Throughput (Detecting Burnout) - Paying back technical debt & introducing automation to reduce toil
Following the rules of lean:
Optimize Work In Progress (Cycle Time)
Value is only released to production, once it leaves the factory floor (Deployment Frequency)
Practice Kaizen (Change Failure Rate)
Invest in SRE/DevOps automation (Throughput (Detecting Burnout))
How are the metrics used internally ?
The dashboard is regularly reviewed by the senior engineering management and are discussed and reviewed in our monthly town hall meeting, and our fortnightly Ops Review. Each team is encouraged to reflect on the metrics as they plan their work, and consider improvements they could introduce.

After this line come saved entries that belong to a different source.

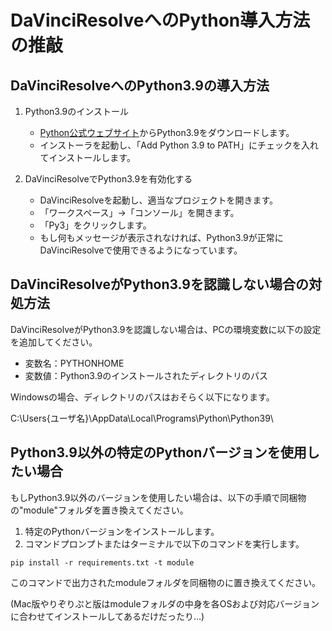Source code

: # DaVinciResolveへのPython導入方法の推敲

## DaVinciResolveへのPython3.9の導入方法

1. Python3.9のインストール
   - [Python公式ウェブサイト](https://www.python.org/downloads/release/python-3913/)からPython3.9をダウンロードします。
   - インストーラを起動し、「Add Python 3.9 to PATH」にチェックを入れてインストールします。

2. DaVinciResolveでPython3.9を有効化する
   - DaVinciResolveを起動し、適当なプロジェクトを開きます。
   - 「ワークスペース」→「コンソール」を開きます。
   - 「Py3」をクリックします。
   - もし何もメッセージが表示されなければ、Python3.9が正常にDaVinciResolveで使用できるようになっています。

## DaVinciResolveがPython3.9を認識しない場合の対処方法

DaVinciResolveがPython3.9を認識しない場合は、PCの環境変数に以下の設定を追加してください。

- 変数名：PYTHONHOME
- 変数値：Python3.9のインストールされたディレクトリのパス

Windowsの場合、ディレクトリのパスはおそらく以下になります。

C:\Users\{ユーザ名}\AppData\Local\Programs\Python\Python39\

## Python3.9以外の特定のPythonバージョンを使用したい場合

もしPython3.9以外のバージョンを使用したい場合は、以下の手順で同梱物の"module"フォルダを置き換えてください。

1. 特定のPythonバージョンをインストールします。
2. コマンドプロンプトまたはターミナルで以下のコマンドを実行します。

```
pip install -r requirements.txt -t module
```

このコマンドで出力されたmoduleフォルダを同梱物のに置き換えてください。

(Mac版やりぞりぷと版はmoduleフォルダの中身を各OSおよび対応バージョンに合わせてインストールしてあるだけだったり…)
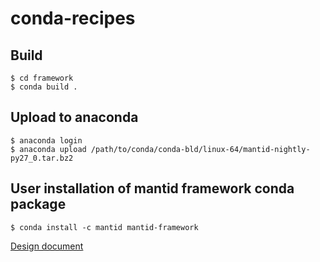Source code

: # conda-recipes

## Build
```
$ cd framework
$ conda build .
```

## Upload to anaconda
```
$ anaconda login
$ anaconda upload /path/to/conda/conda-bld/linux-64/mantid-nightly-py27_0.tar.bz2
```

## User installation of mantid framework conda package
```
$ conda install -c mantid mantid-framework
```

[Design document](../../../documents/blob/master/Design/Anaconda.md)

The metrics also influence the decisions and prioritisation. Just as importantly, they help us to transform our company culture.
In terms of changes measured:
- Cycle Time as we have not measured it before, the main benefit for us is understanding what we need to improve. In 2021 this actually increased to 18.5 days (due to reasons) but we are currently in the area of 8 days on average for 2022.
- Deployment Frequency was improved from once a week to once every 1.4 days (x5 Increase).
- Change Failure Rate was about 8% before we started, it is now oscillating between ~3-4%. (50% Decrease)
- Throughput (Detecting Burnout) as with Cycle Time we have not measured it before, the main benefit for us is understanding what we need to improve. The throughput per developer per week increased by 93% - however we know why this is (new ways of working, additional code bases etc). We are still keeping a close eye on this to ensure it returns to healthy levels, which so far in 2022, it is!
The main cultural changes were:
We have automated the majority of our deployment pipelines (Using GitHub Actions).
We have moved the bulk of our infrastructure management to a standardised Infrastructure as Code (mainly Terraform).
We have improved our Quality Assurance & Testing process.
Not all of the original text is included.